Welcome

This is an attempt to document my efforts to grow and eat locally around Melbourne, Derbyshire. My family own a nine acre smallholding on which we grow fruit and vegetables and keep bees, and chickens, but that won't feed us alone, so the idea is to get to know our local produce and to see how easy/hard it is to follow a diet that is local to within 30 miles. The fun part is also trying some new (easy) recipes that use home-grown and local produce.

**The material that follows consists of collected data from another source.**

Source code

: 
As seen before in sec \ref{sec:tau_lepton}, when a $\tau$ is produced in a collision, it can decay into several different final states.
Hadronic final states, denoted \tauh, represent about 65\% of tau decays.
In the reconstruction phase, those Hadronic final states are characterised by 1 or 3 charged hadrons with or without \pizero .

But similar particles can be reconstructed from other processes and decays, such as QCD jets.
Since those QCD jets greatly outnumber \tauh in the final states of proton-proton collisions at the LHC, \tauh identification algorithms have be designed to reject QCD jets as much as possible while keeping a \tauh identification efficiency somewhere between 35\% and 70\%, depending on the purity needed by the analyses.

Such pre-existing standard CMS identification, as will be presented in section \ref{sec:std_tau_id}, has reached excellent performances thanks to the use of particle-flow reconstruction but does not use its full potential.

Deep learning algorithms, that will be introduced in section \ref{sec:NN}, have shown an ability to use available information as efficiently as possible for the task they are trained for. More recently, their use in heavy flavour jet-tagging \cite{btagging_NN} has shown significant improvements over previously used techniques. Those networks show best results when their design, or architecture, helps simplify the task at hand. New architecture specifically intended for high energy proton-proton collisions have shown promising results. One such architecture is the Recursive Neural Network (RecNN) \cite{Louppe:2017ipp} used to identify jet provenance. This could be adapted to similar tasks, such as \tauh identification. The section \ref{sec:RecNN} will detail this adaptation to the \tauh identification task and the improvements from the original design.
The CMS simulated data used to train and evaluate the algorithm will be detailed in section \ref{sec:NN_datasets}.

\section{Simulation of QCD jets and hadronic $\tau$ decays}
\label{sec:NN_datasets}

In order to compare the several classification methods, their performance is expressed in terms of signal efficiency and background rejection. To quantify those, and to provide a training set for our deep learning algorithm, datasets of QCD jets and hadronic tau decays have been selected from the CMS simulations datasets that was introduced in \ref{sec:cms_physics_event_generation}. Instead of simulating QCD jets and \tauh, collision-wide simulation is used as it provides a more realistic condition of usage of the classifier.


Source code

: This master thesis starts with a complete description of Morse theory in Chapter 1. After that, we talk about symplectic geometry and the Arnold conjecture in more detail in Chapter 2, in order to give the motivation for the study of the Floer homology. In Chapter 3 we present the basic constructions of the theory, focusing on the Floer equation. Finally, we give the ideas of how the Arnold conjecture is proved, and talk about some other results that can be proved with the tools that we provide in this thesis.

Feel free to comment, send in recipes, and share your experiences of buying and eating locally.

Tuesday 17 April 2012

Shopping

I always knew that the shopping was going to be the most difficult part of this challenge, not least because I hate shopping.  I have been known to make a meal out of absolutely nothing in the store cupboard, taking a long time in the process, rather than get in the car and head to the shops down the road.  My first stop was Heath's farm shop at Woodhouses, which was closed on Tuesdays - so far so bad, then went to Diana's kitchen on Melbourne common, which had some local veg (although I only knew it was Melbourne veg by reading their website, so I hope it was correct), and bought carrots, swede and parsnips.  I then headed to Scaddows farm shop where the fun began, reading labels and trying to decide where each item was from, and whether its ingredients were from the same place as the company on the label.  I knew that I would have to keep things simple, but even straightforward ingredients such as flour were difficult.  The mill in a local(ish) Leicestershire mill,  Claybrooke Mill, but each different flour had a different origin (the plain flour said it was from the UK), but no region of origin of the wheat - I think I need to do a big more googling.  The stilton was from the Vale of Belvoir which is relatively local, as far as cheese goes, but when I got it home it said it was packaged by a company in Kent - does that mean packaged in Kent?  This is obviously going to be a bit more difficult than I thought.  Even the veg in Scaddows wasn't straightforward.  The lady said that they get it from the wholesale market in Birmingham and that the Melbourne growers send their veg there, but I don't want my veg to take a trip to Brum before it ends up on my table.  I know it's a bit early for a lot of stuff and they were advertising for asparagus pickers so they do grow their own (and fruit too) but I'm going to have to watch out and not fall into any traps of thinking that farm shops sell only "local" produce.